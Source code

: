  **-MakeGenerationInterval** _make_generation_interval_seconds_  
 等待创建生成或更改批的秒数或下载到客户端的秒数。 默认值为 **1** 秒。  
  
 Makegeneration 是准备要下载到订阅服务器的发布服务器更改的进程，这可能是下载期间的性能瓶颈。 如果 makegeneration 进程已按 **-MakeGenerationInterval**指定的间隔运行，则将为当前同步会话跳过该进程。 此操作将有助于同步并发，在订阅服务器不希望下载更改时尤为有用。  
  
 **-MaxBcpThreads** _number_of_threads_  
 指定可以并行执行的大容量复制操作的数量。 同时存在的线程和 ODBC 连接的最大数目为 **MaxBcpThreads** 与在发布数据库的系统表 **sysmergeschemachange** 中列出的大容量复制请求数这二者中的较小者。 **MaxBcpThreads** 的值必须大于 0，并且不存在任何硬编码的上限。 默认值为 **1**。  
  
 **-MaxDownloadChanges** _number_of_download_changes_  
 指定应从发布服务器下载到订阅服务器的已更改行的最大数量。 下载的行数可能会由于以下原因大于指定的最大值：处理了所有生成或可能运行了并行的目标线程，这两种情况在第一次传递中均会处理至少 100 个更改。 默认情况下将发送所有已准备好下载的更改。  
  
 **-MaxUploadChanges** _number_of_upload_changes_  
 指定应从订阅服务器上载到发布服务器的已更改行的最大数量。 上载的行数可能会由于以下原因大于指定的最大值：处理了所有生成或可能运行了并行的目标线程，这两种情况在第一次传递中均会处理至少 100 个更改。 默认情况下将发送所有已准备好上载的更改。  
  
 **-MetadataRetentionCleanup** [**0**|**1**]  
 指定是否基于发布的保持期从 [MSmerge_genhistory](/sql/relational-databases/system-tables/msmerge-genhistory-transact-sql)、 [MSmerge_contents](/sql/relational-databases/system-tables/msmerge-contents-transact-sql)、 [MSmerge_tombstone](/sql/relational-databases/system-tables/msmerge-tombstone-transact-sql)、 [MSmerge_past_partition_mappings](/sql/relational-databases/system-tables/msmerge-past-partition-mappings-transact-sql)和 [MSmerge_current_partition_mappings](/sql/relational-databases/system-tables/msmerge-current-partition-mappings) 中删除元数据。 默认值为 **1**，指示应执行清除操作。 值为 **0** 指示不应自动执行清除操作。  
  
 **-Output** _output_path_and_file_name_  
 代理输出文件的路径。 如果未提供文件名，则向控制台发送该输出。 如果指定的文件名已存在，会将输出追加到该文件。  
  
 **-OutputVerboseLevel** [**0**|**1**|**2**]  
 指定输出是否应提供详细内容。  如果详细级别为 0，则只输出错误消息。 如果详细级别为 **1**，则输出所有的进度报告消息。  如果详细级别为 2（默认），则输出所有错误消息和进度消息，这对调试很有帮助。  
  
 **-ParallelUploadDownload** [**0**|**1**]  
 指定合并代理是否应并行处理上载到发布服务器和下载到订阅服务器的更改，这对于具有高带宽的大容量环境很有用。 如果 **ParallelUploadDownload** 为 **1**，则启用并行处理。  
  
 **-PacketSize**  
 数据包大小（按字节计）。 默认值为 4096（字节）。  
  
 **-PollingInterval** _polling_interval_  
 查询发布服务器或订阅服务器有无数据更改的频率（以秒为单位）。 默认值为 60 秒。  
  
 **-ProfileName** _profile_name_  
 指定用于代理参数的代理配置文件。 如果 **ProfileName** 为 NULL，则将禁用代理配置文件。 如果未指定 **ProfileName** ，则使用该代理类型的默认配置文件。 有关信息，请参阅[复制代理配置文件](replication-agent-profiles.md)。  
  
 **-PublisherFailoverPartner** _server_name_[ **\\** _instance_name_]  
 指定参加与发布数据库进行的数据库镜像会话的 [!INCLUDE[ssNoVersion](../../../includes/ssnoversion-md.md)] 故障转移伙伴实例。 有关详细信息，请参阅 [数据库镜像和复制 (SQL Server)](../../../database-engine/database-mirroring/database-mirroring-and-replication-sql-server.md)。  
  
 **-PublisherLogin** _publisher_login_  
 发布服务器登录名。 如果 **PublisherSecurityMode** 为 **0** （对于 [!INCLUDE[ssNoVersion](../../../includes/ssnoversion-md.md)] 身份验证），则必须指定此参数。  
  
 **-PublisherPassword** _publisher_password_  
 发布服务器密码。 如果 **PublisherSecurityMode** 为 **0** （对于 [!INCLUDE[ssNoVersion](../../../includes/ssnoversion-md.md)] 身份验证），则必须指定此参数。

☆ ☆ ☆

▸ Task item
If a line of the records above contains the word "ParallelUploadDownload", count it; give only the total.

▸ Task result
2